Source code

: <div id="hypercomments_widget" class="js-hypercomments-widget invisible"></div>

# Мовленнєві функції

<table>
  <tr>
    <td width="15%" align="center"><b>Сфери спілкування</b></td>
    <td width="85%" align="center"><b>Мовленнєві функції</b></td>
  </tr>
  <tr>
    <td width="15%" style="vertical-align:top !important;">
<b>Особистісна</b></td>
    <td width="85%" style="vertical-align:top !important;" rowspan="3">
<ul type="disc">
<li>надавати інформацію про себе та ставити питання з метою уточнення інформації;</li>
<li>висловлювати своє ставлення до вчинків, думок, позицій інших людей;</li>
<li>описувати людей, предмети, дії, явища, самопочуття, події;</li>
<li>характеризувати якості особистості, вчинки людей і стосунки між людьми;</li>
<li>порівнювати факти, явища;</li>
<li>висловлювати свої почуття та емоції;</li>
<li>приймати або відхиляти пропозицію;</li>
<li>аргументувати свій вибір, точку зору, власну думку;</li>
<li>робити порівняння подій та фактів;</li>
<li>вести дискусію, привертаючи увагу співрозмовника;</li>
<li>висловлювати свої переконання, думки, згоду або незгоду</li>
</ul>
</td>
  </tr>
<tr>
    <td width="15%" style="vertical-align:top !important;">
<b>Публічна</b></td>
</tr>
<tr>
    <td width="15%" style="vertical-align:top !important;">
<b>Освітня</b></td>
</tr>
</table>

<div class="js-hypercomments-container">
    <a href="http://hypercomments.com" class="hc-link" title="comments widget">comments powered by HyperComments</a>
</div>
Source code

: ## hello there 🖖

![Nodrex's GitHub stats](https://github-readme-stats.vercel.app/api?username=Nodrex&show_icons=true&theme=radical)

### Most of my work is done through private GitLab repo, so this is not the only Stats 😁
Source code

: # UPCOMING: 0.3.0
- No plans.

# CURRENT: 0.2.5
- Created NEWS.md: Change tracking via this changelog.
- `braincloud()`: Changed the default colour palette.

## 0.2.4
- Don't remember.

» **Problem statement**:
The material above must be returned in full, exactly as written.

» **Solution to this exercise**:
Source code

: <div id="hypercomments_widget" class="js-hypercomments-widget invisible"></div>

# Мовленнєві функції

<table>
  <tr>
    <td width="15%" align="center"><b>Сфери спілкування</b></td>
    <td width="85%" align="center"><b>Мовленнєві функції</b></td>
  </tr>
  <tr>
    <td width="15%" style="vertical-align:top !important;">
<b>Особистісна</b></td>
    <td width="85%" style="vertical-align:top !important;" rowspan="3">
<ul type="disc">
<li>надавати інформацію про себе та ставити питання з метою уточнення інформації;</li>
<li>висловлювати своє ставлення до вчинків, думок, позицій інших людей;</li>
<li>описувати людей, предмети, дії, явища, самопочуття, події;</li>
<li>характеризувати якості особистості, вчинки людей і стосунки між людьми;</li>
<li>порівнювати факти, явища;</li>
<li>висловлювати свої почуття та емоції;</li>
<li>приймати або відхиляти пропозицію;</li>
<li>аргументувати свій вибір, точку зору, власну думку;</li>
<li>робити порівняння подій та фактів;</li>
<li>вести дискусію, привертаючи увагу співрозмовника;</li>
<li>висловлювати свої переконання, думки, згоду або незгоду</li>
</ul>
</td>
  </tr>
<tr>
    <td width="15%" style="vertical-align:top !important;">
<b>Публічна</b></td>
</tr>
<tr>
    <td width="15%" style="vertical-align:top !important;">
<b>Освітня</b></td>
</tr>
</table>

<div class="js-hypercomments-container">
    <a href="http://hypercomments.com" class="hc-link" title="comments widget">comments powered by HyperComments</a>
</div>
Source code

: ## hello there 🖖

![Nodrex's GitHub stats](https://github-readme-stats.vercel.app/api?username=Nodrex&show_icons=true&theme=radical)

### Most of my work is done through private GitLab repo, so this is not the only Stats 😁
Source code

: # UPCOMING: 0.3.0
- No plans.

# CURRENT: 0.2.5
- Created NEWS.md: Change tracking via this changelog.
- `braincloud()`: Changed the default colour palette.

## 0.2.4
- Don't remember.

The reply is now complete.